┌─ Data in this exercise
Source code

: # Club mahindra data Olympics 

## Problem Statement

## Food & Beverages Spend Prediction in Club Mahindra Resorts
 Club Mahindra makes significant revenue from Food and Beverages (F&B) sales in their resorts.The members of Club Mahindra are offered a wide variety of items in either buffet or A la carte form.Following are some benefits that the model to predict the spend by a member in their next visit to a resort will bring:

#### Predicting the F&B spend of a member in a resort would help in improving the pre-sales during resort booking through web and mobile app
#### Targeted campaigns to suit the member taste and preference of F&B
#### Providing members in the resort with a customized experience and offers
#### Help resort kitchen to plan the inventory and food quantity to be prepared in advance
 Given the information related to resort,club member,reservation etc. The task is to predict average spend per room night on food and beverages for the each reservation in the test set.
└─
▶ Task statement
Write out exactly the lines above between the line with "#### Predicting the" and the line with "#### Targeted campaigns", inclusive, and nothing beyond them.

▶ Answer for the task
#### Predicting the F&B spend of a member in a resort would help in improving the pre-sales during resort booking through web and mobile app
#### Targeted campaigns to suit the member taste and preference of F&B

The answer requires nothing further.